Paschimottanasana, which is also known as the bent tree trunk flexion pose is an incredibly versatile yoga exercise. This yoga asana is perfect for those with problems of constipation. This pose is among the best poses for the treatment of constipation. Showing its versatility, this yoga exercise is also said to be a good yoga exercise to increase height. Apart from all this, Pashimottanasana is said to be great for melting fat deposits in the waist, stretching the spine efficiently thereby preventing backache. This asana is also helpful in balancing of the menstrual cycle and is especially recommended to ladies after pregnancy.
How to perform Paschimottanasana:
- To perform Paschimottanasana, sit on a good yoga mat and stretch out your legs without bending the knees.
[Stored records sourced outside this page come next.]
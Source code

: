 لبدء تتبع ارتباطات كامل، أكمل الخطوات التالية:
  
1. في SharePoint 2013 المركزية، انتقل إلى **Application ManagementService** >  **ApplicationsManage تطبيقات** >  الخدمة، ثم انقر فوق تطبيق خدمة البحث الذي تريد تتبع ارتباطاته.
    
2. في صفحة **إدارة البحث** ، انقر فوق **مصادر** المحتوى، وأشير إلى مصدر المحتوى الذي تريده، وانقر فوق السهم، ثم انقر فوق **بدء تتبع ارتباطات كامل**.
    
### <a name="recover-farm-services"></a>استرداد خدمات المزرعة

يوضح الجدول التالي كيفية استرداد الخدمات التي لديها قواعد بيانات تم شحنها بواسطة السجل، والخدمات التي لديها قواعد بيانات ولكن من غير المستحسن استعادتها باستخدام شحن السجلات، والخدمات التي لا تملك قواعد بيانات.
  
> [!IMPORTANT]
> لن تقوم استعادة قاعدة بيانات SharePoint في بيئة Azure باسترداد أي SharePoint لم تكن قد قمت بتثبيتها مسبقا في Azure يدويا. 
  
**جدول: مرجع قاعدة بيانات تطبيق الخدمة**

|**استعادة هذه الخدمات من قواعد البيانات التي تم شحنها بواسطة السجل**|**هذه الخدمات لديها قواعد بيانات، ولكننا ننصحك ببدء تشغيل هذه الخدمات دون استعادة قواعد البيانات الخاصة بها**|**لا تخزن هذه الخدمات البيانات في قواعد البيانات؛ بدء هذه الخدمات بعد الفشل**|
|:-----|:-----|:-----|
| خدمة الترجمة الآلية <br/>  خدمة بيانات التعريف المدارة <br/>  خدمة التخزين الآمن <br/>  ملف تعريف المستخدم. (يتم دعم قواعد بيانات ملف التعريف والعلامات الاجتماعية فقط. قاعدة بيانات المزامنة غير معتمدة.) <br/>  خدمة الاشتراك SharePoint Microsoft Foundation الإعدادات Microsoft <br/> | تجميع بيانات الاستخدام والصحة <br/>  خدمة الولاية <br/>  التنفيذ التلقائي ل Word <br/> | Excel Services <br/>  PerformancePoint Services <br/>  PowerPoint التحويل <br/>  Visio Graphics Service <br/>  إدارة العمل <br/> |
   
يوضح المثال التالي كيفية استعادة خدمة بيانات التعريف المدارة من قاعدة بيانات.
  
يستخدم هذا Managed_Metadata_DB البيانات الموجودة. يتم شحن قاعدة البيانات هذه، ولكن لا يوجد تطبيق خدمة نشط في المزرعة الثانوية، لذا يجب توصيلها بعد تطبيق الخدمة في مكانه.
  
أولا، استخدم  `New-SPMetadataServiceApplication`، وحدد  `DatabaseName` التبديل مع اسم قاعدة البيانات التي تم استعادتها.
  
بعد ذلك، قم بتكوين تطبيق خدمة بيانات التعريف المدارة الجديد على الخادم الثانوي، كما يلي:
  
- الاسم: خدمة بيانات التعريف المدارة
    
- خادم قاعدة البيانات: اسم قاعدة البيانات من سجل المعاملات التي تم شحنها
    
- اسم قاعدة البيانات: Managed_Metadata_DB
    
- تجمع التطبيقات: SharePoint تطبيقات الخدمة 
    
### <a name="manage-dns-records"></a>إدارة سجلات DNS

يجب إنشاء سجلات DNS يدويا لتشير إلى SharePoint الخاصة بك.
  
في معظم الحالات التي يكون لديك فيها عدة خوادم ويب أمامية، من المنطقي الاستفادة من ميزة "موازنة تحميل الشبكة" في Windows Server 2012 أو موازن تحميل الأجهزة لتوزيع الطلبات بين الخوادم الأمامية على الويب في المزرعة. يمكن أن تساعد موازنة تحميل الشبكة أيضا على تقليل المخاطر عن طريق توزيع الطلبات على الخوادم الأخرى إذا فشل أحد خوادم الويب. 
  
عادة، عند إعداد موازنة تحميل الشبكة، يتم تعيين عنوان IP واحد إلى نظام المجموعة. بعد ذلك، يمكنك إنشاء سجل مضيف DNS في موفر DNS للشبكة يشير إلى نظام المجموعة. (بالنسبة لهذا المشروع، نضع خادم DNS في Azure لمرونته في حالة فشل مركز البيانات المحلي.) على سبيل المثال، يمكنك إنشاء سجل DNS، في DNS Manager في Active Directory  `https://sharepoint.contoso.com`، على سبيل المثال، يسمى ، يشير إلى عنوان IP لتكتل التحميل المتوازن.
Rest your palms on the ground, beside your hips.
- Now, inhale deeply and straighten your spine. Don’t go to the point where your spine feels downright uncomfortable.
- Now, as you exhale, bend forward and try to touch your toes with your fingers.
- Ideally, you should have your forehead on your knees. However, that is possible only with regular practice. For beginners, it is advisable that you bend forward only as much as possible. You can also bend your knees just a little bit.
- Take around 3-4 normal breaths, while keeping your own comfort in mind. After a few breaths, straighten your spine back up and sit in your original position.
- Repeat this about 4-5 times more with the same breathing pattern.
- Vrikshasana – Also known as the “Tree Trunk Pose”
Vrikshasana is said to be an amazing stimulant for the heart. It promotes healthy heart function by ensuring proper circulation of oxygen and blood to the heart, and throughout the body. This yoga exercise particularly toughens up the lower body. It strengthens the tendons and ligaments in the feet. It also tones up the standing leg, right up till the buttocks. This yoga pose also strengthens the bones of hips and legs due to the standing and balancing nature of this exercise.
How to Perform Vrikshasana:
- To perform vrikshasana, you must stand on your yoga mat with your feet about one feet apart.
- Now, raise your hands above your head in a “namaste” position. As much as possible, try to avoid bending your elbows at all.
- While still in this position, lift your right foot, bend it at the knee and place the sole of your right foot on the inner thigh of the left foot. This is illustrated in the picture.
- Balance your body only on your left foot. Breathe normally and then return to the normal position.
- Repeat this exercise for both legs for at least 3-4 repetitions.